How to Make Bubble Charts

By Nathan Yau

Ever since Hans Rosling presented a motion chart to tell his story of the wealth and health of nations, there has been an affinity for proportional bubbles on an x-y axis. This tutorial is for the static version of the motion chart: the bubble chart.

Demo

Download Source

A bubble chart can also just be straight up proportionally sized bubbles, but here we’re going to cover how to create the variety that is like a scatterplot with a third, bubbly dimension.

The advantage of this chart type is that it lets you compare three variables at once. One is on the x-axis, one is on the y-axis, and the third is represented by area size of bubbles. Have a look at the final chart to see what we’re making.

Step 0. Download R

We’re going to use R to do this, so download that before moving on. It’s free and open-source, so you have nothing to lose. Plus it’s a need-to-know-name of 2011, so you might as well get to know it now. You can thank me later.

Step 1. Load the data

Assuming you already have R open, the first thing we’ll do is load the data. We’re examining the same crime data the we did for our last tutorial. I’ve added state population this time around. One note about the data. The crime numbers are actually for 2005, while the populations are for 2008. This isn’t a huge deal since we’re more interested in relative populations than we are the raw values, but keep that in mind.

Okay, moving on. You can download the tab-delimited file here and keep it local, but the easiest way is to load it directly into R with the below line of code:

crime <- read.csv("http://datasets.flowingdata.com/crimeRatesByState2005.tsv", header=TRUE, sep="\t")

You’re telling R to download the data and read it as a comma-delimited file with a header. This loads it as a data frame in the crime variable.

Step 2. Draw some circles

Now we can get right to drawing circles with the symbols() command. Pass it values for the x-axis, y-axis, and circles, and it’ll spit out a bubble chart for you.

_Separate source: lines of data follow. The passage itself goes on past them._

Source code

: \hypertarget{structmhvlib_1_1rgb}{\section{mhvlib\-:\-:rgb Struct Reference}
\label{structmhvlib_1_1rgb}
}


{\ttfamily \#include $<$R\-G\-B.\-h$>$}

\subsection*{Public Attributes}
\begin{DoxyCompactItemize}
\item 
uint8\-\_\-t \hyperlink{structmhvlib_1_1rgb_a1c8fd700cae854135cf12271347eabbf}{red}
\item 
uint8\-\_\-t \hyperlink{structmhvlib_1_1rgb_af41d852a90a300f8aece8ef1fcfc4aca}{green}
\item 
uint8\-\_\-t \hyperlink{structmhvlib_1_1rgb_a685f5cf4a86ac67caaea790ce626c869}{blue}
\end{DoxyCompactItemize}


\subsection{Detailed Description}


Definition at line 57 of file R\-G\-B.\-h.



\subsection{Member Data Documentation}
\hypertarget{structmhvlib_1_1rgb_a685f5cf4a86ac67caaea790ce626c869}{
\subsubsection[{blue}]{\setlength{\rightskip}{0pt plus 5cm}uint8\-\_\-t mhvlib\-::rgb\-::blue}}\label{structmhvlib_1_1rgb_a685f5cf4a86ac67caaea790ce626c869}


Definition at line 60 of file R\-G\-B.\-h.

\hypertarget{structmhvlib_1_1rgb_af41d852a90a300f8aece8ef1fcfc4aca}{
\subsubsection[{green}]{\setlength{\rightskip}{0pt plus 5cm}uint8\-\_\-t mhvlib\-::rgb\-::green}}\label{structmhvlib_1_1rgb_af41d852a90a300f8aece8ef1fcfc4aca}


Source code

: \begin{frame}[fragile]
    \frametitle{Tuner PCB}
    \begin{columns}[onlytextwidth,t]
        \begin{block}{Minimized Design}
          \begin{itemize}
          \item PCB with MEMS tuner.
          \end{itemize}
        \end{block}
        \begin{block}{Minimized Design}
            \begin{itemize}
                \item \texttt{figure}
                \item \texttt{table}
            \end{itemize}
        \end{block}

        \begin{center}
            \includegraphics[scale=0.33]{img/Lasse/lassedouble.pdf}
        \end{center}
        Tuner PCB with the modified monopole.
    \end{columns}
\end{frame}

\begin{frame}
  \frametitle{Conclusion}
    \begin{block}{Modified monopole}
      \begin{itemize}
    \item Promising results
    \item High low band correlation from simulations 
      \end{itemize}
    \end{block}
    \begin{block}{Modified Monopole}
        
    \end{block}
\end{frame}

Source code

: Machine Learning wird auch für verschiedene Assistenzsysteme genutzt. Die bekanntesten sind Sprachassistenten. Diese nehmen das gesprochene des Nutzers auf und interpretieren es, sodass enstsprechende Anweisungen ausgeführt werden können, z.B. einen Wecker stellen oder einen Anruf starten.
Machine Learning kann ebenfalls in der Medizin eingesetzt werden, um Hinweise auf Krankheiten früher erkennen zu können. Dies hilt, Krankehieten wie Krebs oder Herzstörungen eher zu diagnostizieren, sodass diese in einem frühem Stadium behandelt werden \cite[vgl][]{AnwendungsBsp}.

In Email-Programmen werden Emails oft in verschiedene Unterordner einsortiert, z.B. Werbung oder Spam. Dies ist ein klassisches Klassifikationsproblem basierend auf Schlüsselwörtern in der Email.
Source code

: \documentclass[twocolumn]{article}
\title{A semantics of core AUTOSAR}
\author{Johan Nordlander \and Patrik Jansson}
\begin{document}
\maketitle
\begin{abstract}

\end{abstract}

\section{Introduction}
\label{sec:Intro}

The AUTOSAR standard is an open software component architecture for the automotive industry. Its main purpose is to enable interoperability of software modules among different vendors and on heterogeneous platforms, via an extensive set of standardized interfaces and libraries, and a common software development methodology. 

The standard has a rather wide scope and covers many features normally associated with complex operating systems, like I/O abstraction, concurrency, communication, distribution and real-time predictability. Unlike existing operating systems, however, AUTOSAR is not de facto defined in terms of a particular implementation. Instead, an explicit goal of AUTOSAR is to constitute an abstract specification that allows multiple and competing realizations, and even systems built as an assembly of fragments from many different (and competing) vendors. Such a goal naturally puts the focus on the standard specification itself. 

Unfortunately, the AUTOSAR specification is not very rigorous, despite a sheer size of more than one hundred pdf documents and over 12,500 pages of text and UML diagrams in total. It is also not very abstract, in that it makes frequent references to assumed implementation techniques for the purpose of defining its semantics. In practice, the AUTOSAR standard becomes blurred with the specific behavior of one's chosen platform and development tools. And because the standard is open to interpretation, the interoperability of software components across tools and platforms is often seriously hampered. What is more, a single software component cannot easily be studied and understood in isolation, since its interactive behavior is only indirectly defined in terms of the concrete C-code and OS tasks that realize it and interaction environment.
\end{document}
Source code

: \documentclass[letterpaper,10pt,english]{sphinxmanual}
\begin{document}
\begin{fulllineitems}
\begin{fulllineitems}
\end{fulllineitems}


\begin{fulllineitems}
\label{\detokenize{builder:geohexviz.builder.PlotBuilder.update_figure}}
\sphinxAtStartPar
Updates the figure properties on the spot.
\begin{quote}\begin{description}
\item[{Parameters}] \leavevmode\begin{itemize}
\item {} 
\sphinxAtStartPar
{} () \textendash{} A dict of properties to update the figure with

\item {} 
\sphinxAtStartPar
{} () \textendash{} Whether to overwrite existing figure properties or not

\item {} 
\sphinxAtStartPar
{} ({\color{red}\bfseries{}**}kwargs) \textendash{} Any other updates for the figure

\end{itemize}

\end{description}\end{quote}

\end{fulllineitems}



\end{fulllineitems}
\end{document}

symbols(crime$murder, crime$burglary, circles=crime$population)

Run the line of code above, and you’ll get this:

Circles incorrectly sized by radius instead of area. Large values appear much bigger.

All done, right? Wrong. That was a test. The above sizes the radius of the circles by population. We want to size them by area. The relative proportions are all out of wack if you size by radius.

Step 3. Size the circles correctly

To size radiuses correctly, we look to the equation for area of a circle:

Area of circle = πr²

In this case area of the circle is population. We want to know r. Move some things around and we get this:

r = √(Area of circle / π)

Substitute population for the area of the circle, and translate to R, and we get this:

radius <- sqrt( crime$population/ pi )
symbols(crime$murder, crime$burglary, circles=radius)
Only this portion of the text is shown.